Halogenated volatile anesthetics have a potentiating effect on nondepolarizing muscle relaxants. The mechanism appears to be incompletely understood, but is likely a combination of:
- effect on central motor neurons
- augmentation of the NMB’s affinity for the receptor site
- inhibition of post-synaptic nicotinic acetylcholine receptors
Clinically, the presence of inhaled anesthetics will decrease the ED50, as well as both prolong the duration of action and recovery from neuromuscular blockade. The degree of potentiation depends on the specific agent and concentration used. For example, desflurane > sevoflurane > isoflurane. With deeper planes of anesthesia, the degree of potentiation is enhanced due to a dose-dependent inhibition of current through the nicotinic receptor at the neuromuscular junction.

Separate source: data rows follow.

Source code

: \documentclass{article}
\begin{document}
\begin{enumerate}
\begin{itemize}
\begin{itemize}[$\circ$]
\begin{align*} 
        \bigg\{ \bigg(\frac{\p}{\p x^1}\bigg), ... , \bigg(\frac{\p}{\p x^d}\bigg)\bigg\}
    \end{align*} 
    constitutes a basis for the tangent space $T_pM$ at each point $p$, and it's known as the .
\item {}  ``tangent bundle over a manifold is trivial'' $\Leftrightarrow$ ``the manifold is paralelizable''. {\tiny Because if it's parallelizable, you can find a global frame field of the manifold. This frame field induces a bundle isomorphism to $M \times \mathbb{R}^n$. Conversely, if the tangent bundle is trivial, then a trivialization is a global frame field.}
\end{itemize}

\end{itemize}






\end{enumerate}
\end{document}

Studies attempting to quantify the magnitude of these effects have led to conflicting results due to the time factor, or duration of anesthesia. The older halogenated agents (halothane, enflurane, isoflurane) may take up to 2 hours to equilibrate with muscle, so in practice the potentiating effects of these vapors might not be immediately apparent. In contrast, newer agents such as sevoflurane and desflurane equilibrate more rapidly with muscle, and the effects may be seen after as little as 30 minutes.
Nitrous oxide has largely been considered as having no effect on neuromuscular blockade.